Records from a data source
/---

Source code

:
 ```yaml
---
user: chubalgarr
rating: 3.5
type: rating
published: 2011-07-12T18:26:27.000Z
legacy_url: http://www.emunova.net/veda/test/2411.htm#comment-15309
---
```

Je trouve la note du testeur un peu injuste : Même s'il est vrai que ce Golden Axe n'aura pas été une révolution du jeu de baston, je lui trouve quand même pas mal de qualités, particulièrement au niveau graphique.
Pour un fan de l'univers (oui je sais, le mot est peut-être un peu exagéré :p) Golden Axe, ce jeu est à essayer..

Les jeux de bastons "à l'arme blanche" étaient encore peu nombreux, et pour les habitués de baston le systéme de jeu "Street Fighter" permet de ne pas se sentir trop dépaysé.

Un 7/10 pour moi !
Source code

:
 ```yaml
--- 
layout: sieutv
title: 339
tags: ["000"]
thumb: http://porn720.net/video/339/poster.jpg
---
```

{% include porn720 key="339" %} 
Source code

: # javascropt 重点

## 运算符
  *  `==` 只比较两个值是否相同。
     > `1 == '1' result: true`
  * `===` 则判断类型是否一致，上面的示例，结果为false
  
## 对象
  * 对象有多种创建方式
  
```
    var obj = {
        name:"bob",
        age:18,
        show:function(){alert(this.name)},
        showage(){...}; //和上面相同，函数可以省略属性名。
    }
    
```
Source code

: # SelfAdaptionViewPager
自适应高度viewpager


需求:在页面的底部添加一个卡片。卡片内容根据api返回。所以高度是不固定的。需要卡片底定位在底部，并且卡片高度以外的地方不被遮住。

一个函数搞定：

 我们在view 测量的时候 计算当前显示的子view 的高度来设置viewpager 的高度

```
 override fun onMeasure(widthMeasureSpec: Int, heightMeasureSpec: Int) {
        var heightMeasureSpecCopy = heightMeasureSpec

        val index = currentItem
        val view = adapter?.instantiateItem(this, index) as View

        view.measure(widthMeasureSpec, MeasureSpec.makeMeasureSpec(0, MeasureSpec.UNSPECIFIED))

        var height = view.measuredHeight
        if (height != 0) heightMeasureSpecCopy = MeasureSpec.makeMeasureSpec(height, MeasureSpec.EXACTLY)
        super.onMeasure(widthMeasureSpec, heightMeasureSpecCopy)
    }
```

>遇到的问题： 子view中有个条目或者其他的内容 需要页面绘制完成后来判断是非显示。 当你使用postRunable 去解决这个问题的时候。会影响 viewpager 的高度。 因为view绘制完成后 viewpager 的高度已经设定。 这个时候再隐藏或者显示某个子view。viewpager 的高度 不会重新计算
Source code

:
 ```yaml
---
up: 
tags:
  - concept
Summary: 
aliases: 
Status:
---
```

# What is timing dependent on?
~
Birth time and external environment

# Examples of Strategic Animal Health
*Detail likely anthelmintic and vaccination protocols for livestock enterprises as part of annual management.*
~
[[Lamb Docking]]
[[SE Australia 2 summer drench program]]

\---

# YOUR ASSIGNMENT:
Produce the entries again, character for character.

# ANSWER:
Source code

:
 ```yaml
---
user: chubalgarr
rating: 3.5
type: rating
published: 2011-07-12T18:26:27.000Z
legacy_url: http://www.emunova.net/veda/test/2411.htm#comment-15309
---
```

Je trouve la note du testeur un peu injuste : Même s'il est vrai que ce Golden Axe n'aura pas été une révolution du jeu de baston, je lui trouve quand même pas mal de qualités, particulièrement au niveau graphique.
Pour un fan de l'univers (oui je sais, le mot est peut-être un peu exagéré :p) Golden Axe, ce jeu est à essayer..

Les jeux de bastons "à l'arme blanche" étaient encore peu nombreux, et pour les habitués de baston le systéme de jeu "Street Fighter" permet de ne pas se sentir trop dépaysé.

Un 7/10 pour moi !
Source code

:
 ```yaml
--- 
layout: sieutv
title: 339
tags: ["000"]
thumb: http://porn720.net/video/339/poster.jpg
---
```

{% include porn720 key="339" %} 
Source code

: # javascropt 重点

## 运算符
  *  `==` 只比较两个值是否相同。
     > `1 == '1' result: true`
  * `===` 则判断类型是否一致，上面的示例，结果为false
  
## 对象
  * 对象有多种创建方式
  
```
    var obj = {
        name:"bob",
        age:18,
        show:function(){alert(this.name)},
        showage(){...}; //和上面相同，函数可以省略属性名。
    }
    
```
Source code

: # SelfAdaptionViewPager
自适应高度viewpager


需求:在页面的底部添加一个卡片。卡片内容根据api返回。所以高度是不固定的。需要卡片底定位在底部，并且卡片高度以外的地方不被遮住。

一个函数搞定：

 我们在view 测量的时候 计算当前显示的子view 的高度来设置viewpager 的高度

```
 override fun onMeasure(widthMeasureSpec: Int, heightMeasureSpec: Int) {
        var heightMeasureSpecCopy = heightMeasureSpec

        val index = currentItem
        val view = adapter?.instantiateItem(this, index) as View

        view.measure(widthMeasureSpec, MeasureSpec.makeMeasureSpec(0, MeasureSpec.UNSPECIFIED))

        var height = view.measuredHeight
        if (height != 0) heightMeasureSpecCopy = MeasureSpec.makeMeasureSpec(height, MeasureSpec.EXACTLY)
        super.onMeasure(widthMeasureSpec, heightMeasureSpecCopy)
    }
```

>遇到的问题： 子view中有个条目或者其他的内容 需要页面绘制完成后来判断是非显示。 当你使用postRunable 去解决这个问题的时候。会影响 viewpager 的高度。 因为view绘制完成后 viewpager 的高度已经设定。 这个时候再隐藏或者显示某个子view。viewpager 的高度 不会重新计算
Source code

:
 ```yaml
---
up: 
tags:
  - concept
Summary: 
aliases: 
Status:
---
```

# What is timing dependent on?
~
Birth time and external environment

# Examples of Strategic Animal Health
*Detail likely anthelmintic and vaccination protocols for livestock enterprises as part of annual management.*
~
[[Lamb Docking]]
[[SE Australia 2 summer drench program]]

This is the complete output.